Unexpurgating Mutual Submission

Last May, I got a kick out of Nadia Bolz-Weber and Tony Jones reflecting on the Revised Common Lectionary’s tendency to omit passages of scripture that are potentially offensive or not politically correct.  For example, passages such as James 5 are omitted: “Come now, you rich, weep and howl for your miseries which are coming upon you.  Your riches have rotted and your garments have become moth-eaten. ”  We don’t like judgment, especially judgment against comfortable wealthy lifestyles, so we avoid happily censor such passages. 

Tonight at Upper Room I’m preaching on Ephesians 5:21-6:9, expurgated from the Lectionary because of its language about wives submitting to their husbands and slaves submitting to their masters.   Certainly in history the passage has been abused to justify slavery and misogyny.   Because of that history, when we hear “wives, submit to your husbands”, we assume it will lead to situations like the permission of  marital rape in Afghanistan.  Thus the lectionary omits the passage and people avoid talking about it.  But how are we supposed to teach people to interpret texts like this responsibly if we don’t preach on them? 

The key verse in the entire passage is verse 21: “Submit to one another out of reverence for Christ.”  Verses 22, in the Greek, doesn’t even have the verb “submit” in it.  Literally, it’s a continuation of verse 21, as though it could say, “for example, wives to your husbands . . . . ”  The passage offers a call to mutual submission, following the pattern of Christ’s self-offering on behalf of the world – not a one-sided submission.  In fact, the attention Paul gives to the husband’s love of the wife is much more than other ancient writers would have given.  Paul’s call to love and mutual-submission was counter-cultural to the one-sided submission expected by much of Greek and Roman society. 

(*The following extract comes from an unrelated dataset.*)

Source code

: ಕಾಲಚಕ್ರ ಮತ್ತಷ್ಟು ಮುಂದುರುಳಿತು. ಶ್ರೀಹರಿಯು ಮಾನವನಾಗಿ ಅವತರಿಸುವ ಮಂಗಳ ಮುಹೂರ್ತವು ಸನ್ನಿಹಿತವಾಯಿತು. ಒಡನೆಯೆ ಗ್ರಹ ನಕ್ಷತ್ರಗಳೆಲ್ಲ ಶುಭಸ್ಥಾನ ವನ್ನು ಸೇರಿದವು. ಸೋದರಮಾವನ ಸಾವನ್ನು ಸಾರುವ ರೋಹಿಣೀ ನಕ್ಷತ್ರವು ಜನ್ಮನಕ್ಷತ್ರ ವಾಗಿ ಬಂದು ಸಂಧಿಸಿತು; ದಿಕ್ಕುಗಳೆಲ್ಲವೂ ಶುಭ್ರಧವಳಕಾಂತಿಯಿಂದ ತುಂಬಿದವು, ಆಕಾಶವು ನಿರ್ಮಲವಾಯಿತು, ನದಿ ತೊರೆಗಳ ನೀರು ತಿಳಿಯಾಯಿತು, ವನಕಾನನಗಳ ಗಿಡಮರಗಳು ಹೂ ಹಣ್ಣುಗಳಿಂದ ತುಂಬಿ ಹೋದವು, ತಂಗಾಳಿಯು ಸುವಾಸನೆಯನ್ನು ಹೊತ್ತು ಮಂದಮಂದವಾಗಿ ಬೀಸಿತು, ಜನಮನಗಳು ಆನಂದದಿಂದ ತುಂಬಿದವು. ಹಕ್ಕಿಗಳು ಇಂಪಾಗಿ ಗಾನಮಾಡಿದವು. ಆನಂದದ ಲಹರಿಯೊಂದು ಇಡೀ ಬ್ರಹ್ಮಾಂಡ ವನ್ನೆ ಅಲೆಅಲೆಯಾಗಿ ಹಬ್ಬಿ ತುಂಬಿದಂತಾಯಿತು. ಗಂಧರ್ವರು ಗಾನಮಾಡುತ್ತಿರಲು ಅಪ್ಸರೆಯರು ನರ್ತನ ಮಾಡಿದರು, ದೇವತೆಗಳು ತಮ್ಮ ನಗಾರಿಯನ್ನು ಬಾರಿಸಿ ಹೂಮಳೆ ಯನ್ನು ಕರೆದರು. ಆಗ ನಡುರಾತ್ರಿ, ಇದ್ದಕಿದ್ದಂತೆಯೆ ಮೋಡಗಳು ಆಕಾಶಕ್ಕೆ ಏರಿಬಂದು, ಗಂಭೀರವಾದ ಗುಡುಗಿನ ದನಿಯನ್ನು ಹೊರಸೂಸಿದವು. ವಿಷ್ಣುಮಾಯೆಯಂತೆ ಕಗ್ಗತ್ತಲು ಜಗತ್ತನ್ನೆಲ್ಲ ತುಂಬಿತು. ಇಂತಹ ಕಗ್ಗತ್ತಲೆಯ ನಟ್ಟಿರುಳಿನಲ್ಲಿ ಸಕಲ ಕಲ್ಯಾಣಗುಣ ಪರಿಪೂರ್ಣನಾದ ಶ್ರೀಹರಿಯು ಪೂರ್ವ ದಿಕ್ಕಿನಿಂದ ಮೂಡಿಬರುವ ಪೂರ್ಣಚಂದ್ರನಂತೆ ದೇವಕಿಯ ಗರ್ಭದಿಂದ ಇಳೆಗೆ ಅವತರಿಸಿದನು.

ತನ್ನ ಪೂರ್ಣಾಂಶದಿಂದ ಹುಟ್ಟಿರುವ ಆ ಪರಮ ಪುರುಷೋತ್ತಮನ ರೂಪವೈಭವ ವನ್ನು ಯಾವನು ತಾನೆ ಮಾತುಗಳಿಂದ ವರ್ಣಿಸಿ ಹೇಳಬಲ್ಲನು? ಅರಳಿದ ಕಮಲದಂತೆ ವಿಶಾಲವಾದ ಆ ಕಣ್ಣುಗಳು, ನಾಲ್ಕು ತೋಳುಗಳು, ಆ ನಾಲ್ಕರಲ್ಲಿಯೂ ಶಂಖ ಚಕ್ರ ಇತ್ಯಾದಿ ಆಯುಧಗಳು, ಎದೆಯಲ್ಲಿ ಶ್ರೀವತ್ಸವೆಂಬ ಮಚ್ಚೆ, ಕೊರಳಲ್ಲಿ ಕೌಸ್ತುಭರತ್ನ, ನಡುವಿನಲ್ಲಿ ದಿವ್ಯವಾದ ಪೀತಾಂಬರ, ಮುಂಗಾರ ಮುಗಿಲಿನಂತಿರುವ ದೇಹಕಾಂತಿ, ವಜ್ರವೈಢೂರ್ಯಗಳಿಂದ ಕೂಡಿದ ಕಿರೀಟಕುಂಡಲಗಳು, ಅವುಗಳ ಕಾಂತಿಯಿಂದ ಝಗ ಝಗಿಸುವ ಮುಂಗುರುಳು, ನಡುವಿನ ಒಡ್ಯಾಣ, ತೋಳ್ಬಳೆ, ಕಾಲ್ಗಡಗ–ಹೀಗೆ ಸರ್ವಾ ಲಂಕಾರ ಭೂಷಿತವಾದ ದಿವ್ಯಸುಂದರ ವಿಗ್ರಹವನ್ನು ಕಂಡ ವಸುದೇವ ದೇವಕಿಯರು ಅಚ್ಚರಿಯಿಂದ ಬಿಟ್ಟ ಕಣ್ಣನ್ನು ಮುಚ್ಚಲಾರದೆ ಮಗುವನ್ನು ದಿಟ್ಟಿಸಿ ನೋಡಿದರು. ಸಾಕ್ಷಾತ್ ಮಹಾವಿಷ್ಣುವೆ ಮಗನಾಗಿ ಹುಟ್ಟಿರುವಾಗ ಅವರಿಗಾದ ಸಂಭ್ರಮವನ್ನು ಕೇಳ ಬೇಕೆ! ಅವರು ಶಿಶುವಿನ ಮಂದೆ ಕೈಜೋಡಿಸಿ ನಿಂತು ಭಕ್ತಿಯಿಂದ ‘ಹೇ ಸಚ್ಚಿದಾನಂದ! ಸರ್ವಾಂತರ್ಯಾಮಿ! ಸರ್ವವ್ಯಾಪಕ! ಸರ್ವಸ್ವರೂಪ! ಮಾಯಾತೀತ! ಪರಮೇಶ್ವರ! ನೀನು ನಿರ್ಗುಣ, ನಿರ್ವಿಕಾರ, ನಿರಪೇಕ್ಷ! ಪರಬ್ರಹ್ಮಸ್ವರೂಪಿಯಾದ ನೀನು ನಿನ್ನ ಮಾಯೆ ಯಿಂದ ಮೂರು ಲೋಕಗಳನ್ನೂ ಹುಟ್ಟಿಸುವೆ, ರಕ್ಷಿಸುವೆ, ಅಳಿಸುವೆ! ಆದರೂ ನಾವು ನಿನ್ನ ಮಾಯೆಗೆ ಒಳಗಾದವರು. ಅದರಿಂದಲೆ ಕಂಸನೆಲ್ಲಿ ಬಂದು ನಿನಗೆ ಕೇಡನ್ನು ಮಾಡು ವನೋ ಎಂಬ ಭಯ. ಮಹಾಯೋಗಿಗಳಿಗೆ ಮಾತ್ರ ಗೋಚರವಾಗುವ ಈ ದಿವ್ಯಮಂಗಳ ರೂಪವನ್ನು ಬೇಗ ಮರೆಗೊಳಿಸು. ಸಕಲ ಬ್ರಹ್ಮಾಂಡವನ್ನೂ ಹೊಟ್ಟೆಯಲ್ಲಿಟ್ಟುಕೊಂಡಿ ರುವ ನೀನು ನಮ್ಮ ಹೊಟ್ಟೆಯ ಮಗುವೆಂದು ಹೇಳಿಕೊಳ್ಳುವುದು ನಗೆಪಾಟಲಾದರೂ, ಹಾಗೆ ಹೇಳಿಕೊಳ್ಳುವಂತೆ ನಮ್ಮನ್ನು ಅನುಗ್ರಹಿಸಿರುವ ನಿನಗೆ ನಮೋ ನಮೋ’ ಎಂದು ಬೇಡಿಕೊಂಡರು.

Mutual submission is counter-cultural today, as well.  Our culture has gone from having one spouse submit to the other to having neither spouse submit.  Instead, both often seek their own independent will and fulfillment.  This is one reason why so many marriages end in divorce today: each spouse isn’t really seeking the good of the other, they’re seeking their own good.  It is counter-cultural now, just as it was in the first century to say: “submit to one another.” It’s counter-cultural because it requires denying the self, not just by one partner, but by both.  Self-dential for mutual submission is even more offensive to a culture that exalts in the individual self than the idea of a wife submitting to her husband is to an egalitarian culture.

Hence Paul’s call to love our spouses as “Christ loves the church and gave himself up for her.” Mutual submission is about dying to self and living in love, which is never a pleasant process.  It is offensive, and that’s why we need to hear it.

1 comment
  1. I often go after the “expurgated” texts, for precisely the reasons you cite. The challenge in interpretation lies not in knowing how to approach the easy passages, but the hard ones.

    For this one, emphasizing Paul’s focus on mutuality is essential.